Before the pandemic, the Brookings Institute estimated that student loan defaults for the Class of 2004 would reach 40%. This is double the default rate for subprime home mortgages. These borrowers, however, were borrowing less than a third (roughly $13,000) of what is borrowed today (roughly $39,000). Given only modest growth in wages since ’04, it is no stretch to say that defaults for all current student loan borrowers were going to be at least 50% (if not higher)…before the pandemic. Recently passed legislation (The “Big, Beautiful Bill”)- which greatly limits deferments and forbearances and generally makes the loans more punitive and predatory- ensure a far higher default rate still.

In 2019, Education Secretary Betsy DeVos acknowledged that 75% of all federal student loan borrowers were “unable to pay down their loans”. Wayne Johnson, the Federal Student Aid Director, said that this was closer to 80% in the first months of 2020, and more recently claimed that 85% of all borrowers were never going to be able to repay their student loan debt.

Department of Education data from before the pandemic shows that more than half of all borrowers (58.9% when including $0 payers in Income Driven Repayment plans) weren’t paying at all. As of January 2025, with federal student loan repayment resumed, the overall non-payment rate has screamed up to 75%, and that is likely to rise over time.

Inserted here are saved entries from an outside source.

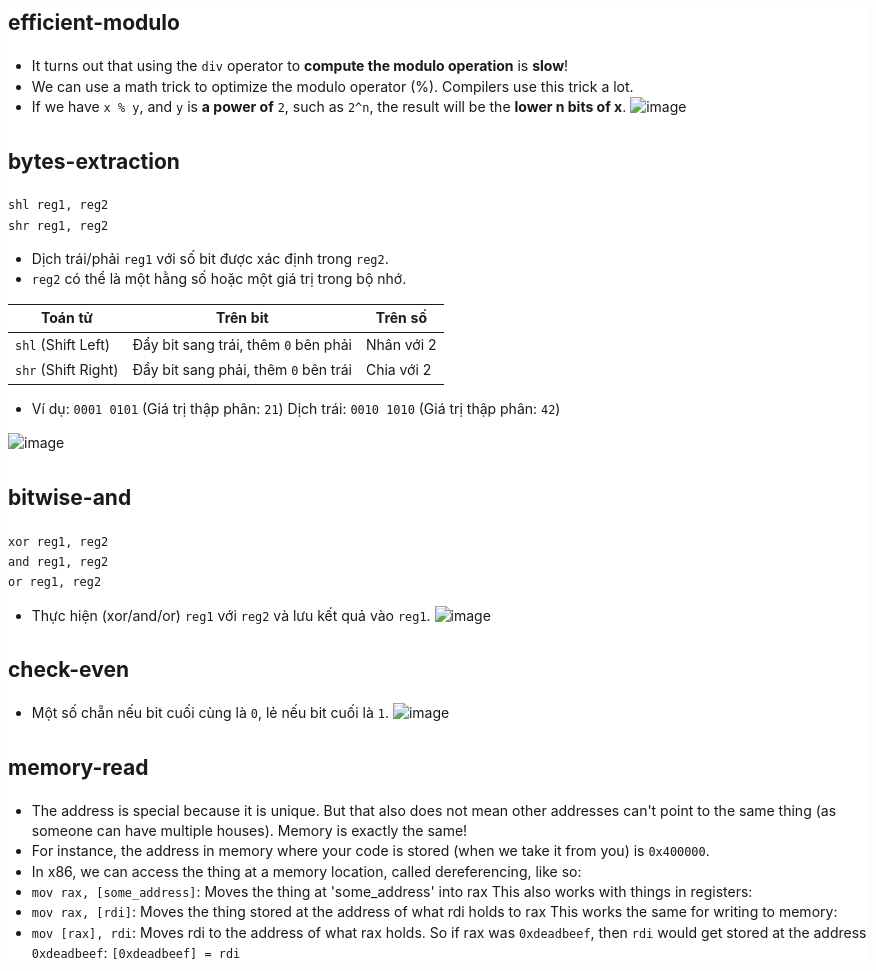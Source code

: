 ## efficient-modulo
- It turns out that using the `div` operator to **compute the modulo operation** is **slow**!
- We can use a math trick to optimize the modulo operator (%). Compilers use this trick a lot.
- If we have `x % y`, and `y` is **a power of** `2`, such as `2^n`, the result will be the **lower n bits of x**.
![image](https://hackmd.io/_uploads/ryG5jX_Y1g.png)
## bytes-extraction
```
shl reg1, reg2    
shr reg1, reg2  
```
- Dịch trái/phải `reg1` với số bit được xác định trong `reg2`.
- `reg2` có thể là một hằng số hoặc một giá trị trong bộ nhớ.


| Toán tử | Trên bit| Trên số |
| -------- | -------- | -------- |
| `shl` (Shift Left)   | Đẩy bit sang trái, thêm `0` bên phải     | Nhân với 2 |
| `shr` (Shift Right)   | Đẩy bit sang phải, thêm `0` bên trái     | Chia với 2     |
- Ví dụ: 
`0001 0101`  (Giá trị thập phân: `21`)
Dịch trái:
`0010 1010`  (Giá trị thập phân: `42`)

![image](https://hackmd.io/_uploads/ByDKXEOKyx.png)
## bitwise-and
```assemble=
xor reg1, reg2
and reg1, reg2
or reg1, reg2
```
- Thực hiện (xor/and/or) `reg1` với `reg2` và lưu kết quả vào `reg1`.
![image](https://hackmd.io/_uploads/S1MM_VdF1g.png)
## check-even
- Một số chẵn nếu bit cuối cùng là `0`, lẻ nếu bit cuối là `1`.
![image](https://hackmd.io/_uploads/r19rREdYyl.png)
## memory-read
- The address is special because it is unique. But that also does not mean other addresses can't point to the same thing (as someone can have multiple houses). Memory is exactly the same!
- For instance, the address in memory where your code is stored (when we take it from you) is `0x400000`.
- In x86, we can access the thing at a memory location, called dereferencing, like so:
- `mov rax, [some_address]`: Moves the thing at 'some_address' into rax
This also works with things in registers:
- `mov rax, [rdi]`: Moves the thing stored at the address of what rdi holds to rax
This works the same for writing to memory:
- `mov [rax], rdi`: Moves rdi to the address of what rax holds.
So if rax was `0xdeadbeef`, then `rdi` would get stored at the address `0xdeadbeef`: `[0xdeadbeef] = rdi`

More disturbing: Older people now significantly outnumber younger people with student loans. Well over half of all borrowers are now over 35 years old, not under 35, and people over 50 with student loans now outnumber people under 25. For both of the older groups, they owe far more than their younger counterparts, despite having borrowed far less many years or decades ago. This disparity is increasing with time.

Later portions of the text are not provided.